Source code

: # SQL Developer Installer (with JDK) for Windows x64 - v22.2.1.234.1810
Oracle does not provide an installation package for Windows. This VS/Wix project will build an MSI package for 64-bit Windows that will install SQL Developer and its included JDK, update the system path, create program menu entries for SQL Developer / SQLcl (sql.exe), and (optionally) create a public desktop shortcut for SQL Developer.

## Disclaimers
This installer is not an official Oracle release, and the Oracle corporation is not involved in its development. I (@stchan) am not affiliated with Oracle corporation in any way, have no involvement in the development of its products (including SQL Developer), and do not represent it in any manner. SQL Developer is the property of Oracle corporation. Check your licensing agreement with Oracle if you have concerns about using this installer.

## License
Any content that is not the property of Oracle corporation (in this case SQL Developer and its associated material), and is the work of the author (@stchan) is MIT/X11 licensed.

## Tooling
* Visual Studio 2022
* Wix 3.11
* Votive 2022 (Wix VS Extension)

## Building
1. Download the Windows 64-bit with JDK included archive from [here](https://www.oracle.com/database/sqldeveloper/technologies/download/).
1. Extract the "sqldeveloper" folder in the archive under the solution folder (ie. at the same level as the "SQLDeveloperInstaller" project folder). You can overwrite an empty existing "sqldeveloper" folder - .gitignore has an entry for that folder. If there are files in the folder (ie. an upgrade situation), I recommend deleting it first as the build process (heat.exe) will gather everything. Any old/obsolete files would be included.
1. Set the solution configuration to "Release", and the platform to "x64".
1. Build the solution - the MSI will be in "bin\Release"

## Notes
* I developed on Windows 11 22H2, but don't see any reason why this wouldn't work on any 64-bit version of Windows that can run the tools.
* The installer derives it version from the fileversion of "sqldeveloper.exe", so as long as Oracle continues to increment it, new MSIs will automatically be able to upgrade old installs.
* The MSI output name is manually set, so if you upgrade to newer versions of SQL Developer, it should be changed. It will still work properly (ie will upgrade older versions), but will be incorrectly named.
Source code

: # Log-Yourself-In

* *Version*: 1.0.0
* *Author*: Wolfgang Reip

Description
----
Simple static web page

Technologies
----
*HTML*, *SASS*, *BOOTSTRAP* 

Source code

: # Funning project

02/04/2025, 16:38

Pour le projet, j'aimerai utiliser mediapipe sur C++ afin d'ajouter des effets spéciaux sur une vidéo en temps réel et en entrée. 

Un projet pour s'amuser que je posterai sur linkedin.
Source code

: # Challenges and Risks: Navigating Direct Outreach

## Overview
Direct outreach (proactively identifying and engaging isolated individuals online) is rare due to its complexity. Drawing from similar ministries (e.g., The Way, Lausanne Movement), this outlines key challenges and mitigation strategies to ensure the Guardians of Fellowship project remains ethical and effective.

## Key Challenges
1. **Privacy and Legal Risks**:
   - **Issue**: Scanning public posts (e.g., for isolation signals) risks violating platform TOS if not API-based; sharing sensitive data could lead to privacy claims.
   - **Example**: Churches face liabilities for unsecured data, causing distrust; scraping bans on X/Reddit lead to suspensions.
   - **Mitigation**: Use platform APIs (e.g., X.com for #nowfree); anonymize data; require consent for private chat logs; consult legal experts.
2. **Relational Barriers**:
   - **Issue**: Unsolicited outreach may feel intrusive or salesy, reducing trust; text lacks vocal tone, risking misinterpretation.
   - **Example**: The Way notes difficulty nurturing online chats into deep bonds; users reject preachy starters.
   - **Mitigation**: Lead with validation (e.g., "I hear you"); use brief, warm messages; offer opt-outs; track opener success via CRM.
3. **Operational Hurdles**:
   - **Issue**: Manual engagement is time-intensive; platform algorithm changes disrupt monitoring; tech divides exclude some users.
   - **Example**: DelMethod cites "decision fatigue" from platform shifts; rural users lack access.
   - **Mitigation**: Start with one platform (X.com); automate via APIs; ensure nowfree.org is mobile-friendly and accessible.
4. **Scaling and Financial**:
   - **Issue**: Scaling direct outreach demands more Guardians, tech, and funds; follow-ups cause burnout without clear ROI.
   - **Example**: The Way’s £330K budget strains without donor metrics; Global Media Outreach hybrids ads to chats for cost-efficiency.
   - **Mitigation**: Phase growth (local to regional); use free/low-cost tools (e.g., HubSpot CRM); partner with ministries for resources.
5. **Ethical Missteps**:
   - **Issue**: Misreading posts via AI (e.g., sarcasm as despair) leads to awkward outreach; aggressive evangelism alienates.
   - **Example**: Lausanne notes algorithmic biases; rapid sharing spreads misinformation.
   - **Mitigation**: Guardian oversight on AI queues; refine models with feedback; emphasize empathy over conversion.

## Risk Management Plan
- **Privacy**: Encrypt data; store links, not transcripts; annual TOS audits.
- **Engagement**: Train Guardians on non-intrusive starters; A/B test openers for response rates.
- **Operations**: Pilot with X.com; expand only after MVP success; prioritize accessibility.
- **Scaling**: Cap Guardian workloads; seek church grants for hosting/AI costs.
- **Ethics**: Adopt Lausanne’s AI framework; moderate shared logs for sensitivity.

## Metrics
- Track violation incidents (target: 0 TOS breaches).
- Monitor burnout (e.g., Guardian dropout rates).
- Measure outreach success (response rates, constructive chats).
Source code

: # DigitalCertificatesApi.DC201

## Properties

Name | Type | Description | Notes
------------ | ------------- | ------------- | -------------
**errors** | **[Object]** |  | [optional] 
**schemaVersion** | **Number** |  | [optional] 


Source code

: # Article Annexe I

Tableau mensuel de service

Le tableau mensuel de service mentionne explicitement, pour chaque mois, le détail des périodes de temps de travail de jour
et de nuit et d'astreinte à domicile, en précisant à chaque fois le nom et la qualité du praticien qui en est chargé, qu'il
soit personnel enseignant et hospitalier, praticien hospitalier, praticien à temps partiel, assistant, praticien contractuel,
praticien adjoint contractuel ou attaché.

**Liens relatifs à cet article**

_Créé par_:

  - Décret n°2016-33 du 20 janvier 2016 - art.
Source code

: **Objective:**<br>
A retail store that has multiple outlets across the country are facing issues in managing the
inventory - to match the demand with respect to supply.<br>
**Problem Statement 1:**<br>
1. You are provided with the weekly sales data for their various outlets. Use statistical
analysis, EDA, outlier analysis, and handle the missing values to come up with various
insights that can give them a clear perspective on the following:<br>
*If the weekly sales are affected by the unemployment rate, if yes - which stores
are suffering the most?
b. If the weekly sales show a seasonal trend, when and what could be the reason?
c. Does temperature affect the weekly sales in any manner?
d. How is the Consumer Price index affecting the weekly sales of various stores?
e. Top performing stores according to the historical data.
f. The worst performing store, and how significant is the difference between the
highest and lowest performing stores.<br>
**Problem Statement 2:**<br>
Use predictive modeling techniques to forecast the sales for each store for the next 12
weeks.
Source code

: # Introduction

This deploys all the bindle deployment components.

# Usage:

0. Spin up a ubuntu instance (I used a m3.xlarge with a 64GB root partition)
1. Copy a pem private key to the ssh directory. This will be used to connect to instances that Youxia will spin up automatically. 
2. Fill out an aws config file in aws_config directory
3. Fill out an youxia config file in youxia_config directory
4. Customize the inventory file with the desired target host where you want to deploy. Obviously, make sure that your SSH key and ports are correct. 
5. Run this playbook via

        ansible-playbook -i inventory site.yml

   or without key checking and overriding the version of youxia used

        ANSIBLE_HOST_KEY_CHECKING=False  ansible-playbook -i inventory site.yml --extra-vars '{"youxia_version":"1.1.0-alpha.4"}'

★ ★ ★ ★ ★

■ **WORK INSTRUCTION**
Go line by line through the data above and report each one that holds the string "ministries".

■ **RESPONSE**
Direct outreach (proactively identifying and engaging isolated individuals online) is rare due to its complexity. Drawing from similar ministries (e.g., The Way, Lausanne Movement), this outlines key challenges and mitigation strategies to ensure the Guardians of Fellowship project remains ethical and effective.
   - **Mitigation**: Phase growth (local to regional); use free/low-cost tools (e.g., HubSpot CRM); partner with ministries for resources.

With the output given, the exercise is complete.